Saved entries
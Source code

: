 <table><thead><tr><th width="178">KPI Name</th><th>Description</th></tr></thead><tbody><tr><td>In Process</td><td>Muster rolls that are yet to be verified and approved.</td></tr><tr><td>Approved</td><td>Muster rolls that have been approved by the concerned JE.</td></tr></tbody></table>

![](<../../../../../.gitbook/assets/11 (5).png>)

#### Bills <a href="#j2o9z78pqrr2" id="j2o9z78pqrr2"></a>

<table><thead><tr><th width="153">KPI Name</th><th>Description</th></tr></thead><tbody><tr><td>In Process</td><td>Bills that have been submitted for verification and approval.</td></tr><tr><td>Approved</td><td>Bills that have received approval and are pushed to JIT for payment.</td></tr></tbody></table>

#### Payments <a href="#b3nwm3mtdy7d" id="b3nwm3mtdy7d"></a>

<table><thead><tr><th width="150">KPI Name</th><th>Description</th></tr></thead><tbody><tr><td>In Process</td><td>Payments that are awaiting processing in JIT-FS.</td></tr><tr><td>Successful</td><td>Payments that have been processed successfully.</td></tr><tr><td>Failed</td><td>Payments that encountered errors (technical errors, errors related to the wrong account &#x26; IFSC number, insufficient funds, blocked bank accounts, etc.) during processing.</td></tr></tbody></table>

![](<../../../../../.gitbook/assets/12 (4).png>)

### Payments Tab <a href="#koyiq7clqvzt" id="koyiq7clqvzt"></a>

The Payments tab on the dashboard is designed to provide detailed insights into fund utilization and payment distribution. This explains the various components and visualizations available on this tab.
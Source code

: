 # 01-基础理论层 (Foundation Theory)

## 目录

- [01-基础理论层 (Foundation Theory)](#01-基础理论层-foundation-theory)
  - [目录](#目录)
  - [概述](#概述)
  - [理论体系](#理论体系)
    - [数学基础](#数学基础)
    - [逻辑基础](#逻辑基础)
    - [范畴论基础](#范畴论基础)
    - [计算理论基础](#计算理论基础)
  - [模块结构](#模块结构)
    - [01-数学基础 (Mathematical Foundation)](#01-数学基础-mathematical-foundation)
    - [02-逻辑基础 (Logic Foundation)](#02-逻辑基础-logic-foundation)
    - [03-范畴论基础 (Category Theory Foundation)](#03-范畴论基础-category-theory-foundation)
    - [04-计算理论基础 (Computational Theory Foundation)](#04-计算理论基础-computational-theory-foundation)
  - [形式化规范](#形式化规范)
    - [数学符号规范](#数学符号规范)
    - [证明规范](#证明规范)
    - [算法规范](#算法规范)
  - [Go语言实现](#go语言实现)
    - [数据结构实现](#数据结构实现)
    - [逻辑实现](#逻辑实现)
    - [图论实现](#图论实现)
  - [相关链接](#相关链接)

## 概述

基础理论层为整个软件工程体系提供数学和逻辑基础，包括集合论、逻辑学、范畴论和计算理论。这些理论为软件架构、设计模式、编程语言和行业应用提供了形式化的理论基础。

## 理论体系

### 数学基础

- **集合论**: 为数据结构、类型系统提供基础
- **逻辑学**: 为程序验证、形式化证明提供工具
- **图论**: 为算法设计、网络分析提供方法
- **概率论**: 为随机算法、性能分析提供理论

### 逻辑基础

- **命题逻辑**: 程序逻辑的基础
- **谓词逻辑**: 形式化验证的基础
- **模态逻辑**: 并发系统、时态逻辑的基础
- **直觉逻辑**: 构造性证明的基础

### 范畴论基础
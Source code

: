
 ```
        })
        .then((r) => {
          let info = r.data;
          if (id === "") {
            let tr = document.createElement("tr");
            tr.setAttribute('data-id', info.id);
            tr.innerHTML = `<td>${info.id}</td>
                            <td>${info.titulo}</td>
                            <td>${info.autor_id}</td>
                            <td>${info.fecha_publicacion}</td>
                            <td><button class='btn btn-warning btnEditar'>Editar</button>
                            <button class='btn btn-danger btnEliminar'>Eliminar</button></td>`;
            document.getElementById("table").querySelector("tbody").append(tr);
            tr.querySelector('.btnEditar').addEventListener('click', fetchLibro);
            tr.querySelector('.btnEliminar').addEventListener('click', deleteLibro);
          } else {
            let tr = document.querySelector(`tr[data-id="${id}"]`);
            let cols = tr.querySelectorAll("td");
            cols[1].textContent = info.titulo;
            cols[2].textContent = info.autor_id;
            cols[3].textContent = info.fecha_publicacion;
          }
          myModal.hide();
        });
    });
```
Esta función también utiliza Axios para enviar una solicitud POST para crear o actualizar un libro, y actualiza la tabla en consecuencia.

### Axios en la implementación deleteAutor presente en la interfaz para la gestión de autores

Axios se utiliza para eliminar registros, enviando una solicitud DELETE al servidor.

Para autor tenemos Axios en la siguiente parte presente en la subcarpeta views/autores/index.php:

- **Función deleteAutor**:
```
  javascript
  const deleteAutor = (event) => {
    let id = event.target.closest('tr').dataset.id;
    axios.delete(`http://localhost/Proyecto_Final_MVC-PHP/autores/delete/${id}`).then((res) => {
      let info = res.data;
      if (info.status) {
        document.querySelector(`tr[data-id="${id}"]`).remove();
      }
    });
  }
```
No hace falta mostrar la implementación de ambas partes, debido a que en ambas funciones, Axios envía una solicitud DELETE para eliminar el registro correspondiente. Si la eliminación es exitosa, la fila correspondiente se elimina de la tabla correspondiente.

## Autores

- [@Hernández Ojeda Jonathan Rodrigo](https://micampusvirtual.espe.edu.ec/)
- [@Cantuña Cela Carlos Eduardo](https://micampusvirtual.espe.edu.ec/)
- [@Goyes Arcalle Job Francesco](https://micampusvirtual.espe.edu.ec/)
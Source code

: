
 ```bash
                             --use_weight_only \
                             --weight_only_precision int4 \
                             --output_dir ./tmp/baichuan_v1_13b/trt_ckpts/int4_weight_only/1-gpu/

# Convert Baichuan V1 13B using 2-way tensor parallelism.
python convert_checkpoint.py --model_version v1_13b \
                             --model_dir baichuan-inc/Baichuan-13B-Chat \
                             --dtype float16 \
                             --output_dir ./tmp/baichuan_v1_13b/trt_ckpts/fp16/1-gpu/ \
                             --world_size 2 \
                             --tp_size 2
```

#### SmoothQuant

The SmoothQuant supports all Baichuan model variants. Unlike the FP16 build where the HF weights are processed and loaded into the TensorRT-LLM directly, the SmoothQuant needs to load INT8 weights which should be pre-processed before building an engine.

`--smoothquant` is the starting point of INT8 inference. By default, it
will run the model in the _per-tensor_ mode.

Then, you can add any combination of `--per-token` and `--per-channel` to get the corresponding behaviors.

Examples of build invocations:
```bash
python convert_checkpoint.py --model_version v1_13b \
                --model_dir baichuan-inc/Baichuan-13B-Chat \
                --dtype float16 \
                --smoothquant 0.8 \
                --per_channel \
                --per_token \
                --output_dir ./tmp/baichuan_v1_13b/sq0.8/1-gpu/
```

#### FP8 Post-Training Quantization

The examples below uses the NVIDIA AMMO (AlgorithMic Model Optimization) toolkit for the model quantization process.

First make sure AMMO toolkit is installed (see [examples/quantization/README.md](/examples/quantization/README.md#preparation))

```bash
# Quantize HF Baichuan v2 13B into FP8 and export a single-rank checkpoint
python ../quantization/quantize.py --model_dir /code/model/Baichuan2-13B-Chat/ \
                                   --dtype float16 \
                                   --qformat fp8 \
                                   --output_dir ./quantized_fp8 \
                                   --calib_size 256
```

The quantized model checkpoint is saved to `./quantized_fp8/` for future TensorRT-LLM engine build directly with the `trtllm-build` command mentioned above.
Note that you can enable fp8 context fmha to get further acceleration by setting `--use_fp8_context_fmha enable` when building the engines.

Problem requirements
Retype exactly the lines from the first line of the records above through the line containing "#### Payments <a", both included, and nothing else.

Response area
Source code

: <table><thead><tr><th width="178">KPI Name</th><th>Description</th></tr></thead><tbody><tr><td>In Process</td><td>Muster rolls that are yet to be verified and approved.</td></tr><tr><td>Approved</td><td>Muster rolls that have been approved by the concerned JE.</td></tr></tbody></table>

![](<../../../../../.gitbook/assets/11 (5).png>)

#### Bills <a href="#j2o9z78pqrr2" id="j2o9z78pqrr2"></a>

<table><thead><tr><th width="153">KPI Name</th><th>Description</th></tr></thead><tbody><tr><td>In Process</td><td>Bills that have been submitted for verification and approval.</td></tr><tr><td>Approved</td><td>Bills that have received approval and are pushed to JIT for payment.</td></tr></tbody></table>

#### Payments <a href="#b3nwm3mtdy7d" id="b3nwm3mtdy7d"></a>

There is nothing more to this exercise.